YOUR OBJECTIVE ▸
Track down every line below that holds "false" and copy it.

EXERCISE DATA ▸

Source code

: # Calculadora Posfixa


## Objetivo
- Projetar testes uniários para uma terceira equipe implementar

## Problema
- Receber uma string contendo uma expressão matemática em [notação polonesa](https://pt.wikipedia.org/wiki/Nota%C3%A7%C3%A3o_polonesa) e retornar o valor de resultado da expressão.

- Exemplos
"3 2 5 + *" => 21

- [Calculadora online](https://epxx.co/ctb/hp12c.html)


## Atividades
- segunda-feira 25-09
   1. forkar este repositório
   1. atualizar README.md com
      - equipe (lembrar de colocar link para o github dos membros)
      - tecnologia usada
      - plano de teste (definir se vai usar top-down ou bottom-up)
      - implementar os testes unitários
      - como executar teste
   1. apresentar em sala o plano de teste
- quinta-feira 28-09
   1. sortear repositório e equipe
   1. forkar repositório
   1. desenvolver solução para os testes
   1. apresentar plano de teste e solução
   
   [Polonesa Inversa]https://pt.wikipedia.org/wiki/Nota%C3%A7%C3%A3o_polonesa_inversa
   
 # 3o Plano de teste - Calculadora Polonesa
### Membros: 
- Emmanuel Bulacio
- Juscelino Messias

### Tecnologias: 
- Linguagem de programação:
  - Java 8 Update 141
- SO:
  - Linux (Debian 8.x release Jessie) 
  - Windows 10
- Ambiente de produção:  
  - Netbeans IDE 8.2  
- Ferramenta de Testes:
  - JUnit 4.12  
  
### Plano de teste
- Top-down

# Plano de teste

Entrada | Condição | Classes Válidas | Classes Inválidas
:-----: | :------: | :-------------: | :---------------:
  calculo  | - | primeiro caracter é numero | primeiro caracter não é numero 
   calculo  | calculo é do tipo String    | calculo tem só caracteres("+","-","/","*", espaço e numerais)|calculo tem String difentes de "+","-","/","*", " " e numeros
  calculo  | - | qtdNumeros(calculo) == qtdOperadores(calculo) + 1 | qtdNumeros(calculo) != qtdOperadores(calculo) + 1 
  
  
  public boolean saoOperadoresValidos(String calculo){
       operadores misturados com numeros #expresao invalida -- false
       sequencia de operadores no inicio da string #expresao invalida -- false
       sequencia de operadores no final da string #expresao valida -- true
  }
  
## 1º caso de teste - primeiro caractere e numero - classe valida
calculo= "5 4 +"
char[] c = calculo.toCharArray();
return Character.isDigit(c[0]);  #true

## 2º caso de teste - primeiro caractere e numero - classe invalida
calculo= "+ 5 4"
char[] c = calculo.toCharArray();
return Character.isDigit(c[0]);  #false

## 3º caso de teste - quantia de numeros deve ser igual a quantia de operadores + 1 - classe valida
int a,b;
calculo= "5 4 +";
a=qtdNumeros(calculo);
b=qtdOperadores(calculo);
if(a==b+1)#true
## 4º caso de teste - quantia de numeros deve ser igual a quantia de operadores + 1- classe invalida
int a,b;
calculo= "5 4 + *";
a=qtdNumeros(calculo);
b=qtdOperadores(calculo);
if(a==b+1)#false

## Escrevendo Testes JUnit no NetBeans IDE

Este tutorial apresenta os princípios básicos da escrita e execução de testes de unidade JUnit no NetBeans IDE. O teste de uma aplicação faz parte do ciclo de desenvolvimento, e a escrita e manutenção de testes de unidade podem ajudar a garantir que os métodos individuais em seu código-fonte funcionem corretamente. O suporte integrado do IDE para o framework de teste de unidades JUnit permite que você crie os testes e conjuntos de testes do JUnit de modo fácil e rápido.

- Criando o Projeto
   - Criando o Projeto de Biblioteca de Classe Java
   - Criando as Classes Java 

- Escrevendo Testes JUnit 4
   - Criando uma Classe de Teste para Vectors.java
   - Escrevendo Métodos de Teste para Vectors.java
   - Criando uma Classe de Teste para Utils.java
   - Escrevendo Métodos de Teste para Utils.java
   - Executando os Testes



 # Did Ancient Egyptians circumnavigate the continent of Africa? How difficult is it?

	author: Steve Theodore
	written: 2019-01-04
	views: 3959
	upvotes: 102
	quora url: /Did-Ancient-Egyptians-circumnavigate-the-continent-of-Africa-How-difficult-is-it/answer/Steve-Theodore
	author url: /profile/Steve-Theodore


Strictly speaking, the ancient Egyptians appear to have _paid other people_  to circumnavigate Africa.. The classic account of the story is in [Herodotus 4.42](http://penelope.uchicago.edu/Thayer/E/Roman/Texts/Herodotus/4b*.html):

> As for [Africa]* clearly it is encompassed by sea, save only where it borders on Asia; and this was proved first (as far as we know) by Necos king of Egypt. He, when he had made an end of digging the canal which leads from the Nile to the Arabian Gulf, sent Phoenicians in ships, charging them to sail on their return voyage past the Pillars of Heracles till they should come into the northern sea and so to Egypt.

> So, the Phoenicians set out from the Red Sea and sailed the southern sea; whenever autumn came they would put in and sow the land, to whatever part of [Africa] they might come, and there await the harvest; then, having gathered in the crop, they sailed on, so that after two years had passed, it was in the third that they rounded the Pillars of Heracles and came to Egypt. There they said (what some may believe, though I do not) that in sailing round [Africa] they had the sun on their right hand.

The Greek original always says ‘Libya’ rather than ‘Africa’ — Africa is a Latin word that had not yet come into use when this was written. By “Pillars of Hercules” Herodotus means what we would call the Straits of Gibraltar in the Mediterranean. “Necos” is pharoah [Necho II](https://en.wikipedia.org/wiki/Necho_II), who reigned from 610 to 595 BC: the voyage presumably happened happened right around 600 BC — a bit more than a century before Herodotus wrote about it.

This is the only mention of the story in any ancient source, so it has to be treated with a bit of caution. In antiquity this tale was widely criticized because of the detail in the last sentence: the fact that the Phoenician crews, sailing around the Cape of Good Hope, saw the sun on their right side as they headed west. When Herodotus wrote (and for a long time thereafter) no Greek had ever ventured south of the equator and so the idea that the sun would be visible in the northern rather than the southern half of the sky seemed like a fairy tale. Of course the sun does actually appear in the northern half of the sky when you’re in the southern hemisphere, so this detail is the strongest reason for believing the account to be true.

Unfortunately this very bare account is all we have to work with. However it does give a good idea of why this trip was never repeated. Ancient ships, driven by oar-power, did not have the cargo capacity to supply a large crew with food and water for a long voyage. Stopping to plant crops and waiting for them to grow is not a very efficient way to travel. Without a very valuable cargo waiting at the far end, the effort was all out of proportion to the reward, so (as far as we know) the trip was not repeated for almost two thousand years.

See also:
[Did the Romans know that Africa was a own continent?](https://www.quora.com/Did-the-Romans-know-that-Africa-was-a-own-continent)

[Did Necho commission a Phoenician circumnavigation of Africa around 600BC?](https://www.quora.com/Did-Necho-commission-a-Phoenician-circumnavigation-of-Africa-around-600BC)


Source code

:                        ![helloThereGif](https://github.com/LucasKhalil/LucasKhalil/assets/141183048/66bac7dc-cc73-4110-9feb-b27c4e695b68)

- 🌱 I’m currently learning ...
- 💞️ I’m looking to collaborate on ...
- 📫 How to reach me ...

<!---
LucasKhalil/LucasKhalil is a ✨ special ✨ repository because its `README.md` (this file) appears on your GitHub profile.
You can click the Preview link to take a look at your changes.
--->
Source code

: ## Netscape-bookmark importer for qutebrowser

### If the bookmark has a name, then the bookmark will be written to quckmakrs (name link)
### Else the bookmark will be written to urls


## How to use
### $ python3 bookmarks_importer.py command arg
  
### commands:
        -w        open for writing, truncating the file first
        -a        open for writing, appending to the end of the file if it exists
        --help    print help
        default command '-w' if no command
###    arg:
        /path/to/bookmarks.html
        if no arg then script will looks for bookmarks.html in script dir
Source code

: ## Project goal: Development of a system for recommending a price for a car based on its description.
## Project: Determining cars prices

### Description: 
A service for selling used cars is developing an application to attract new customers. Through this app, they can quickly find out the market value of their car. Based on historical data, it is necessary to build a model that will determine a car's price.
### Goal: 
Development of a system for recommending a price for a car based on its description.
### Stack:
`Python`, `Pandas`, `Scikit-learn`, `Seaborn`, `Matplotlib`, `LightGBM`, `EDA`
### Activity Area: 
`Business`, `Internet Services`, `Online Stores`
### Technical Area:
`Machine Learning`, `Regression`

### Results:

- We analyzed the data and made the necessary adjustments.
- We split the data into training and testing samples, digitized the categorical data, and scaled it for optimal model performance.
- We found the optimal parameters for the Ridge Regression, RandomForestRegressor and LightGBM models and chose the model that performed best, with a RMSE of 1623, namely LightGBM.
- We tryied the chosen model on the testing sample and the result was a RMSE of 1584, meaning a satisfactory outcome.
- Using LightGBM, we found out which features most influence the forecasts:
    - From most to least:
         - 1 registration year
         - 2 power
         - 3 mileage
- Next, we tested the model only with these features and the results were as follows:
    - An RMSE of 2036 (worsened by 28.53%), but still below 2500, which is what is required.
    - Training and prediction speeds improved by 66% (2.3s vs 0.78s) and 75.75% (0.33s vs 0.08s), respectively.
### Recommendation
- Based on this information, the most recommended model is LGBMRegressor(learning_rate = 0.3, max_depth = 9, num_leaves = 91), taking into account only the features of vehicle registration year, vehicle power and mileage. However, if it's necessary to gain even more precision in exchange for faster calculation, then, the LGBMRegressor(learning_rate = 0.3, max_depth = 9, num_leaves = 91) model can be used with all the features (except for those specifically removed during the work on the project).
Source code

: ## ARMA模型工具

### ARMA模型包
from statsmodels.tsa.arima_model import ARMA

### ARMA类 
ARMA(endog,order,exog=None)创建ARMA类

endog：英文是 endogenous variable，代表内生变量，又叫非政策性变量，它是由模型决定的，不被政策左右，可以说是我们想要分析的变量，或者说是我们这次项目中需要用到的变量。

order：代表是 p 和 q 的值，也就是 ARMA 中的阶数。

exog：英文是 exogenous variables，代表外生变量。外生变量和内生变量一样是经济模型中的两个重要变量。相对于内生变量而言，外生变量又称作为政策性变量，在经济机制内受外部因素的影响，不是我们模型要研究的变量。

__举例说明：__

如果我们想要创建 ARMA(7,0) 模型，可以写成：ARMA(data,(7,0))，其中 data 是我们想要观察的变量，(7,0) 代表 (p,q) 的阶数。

RESPONSE ▸
       operadores misturados com numeros #expresao invalida -- false
       sequencia de operadores no inicio da string #expresao invalida -- false
return Character.isDigit(c[0]);  #false
if(a==b+1)#false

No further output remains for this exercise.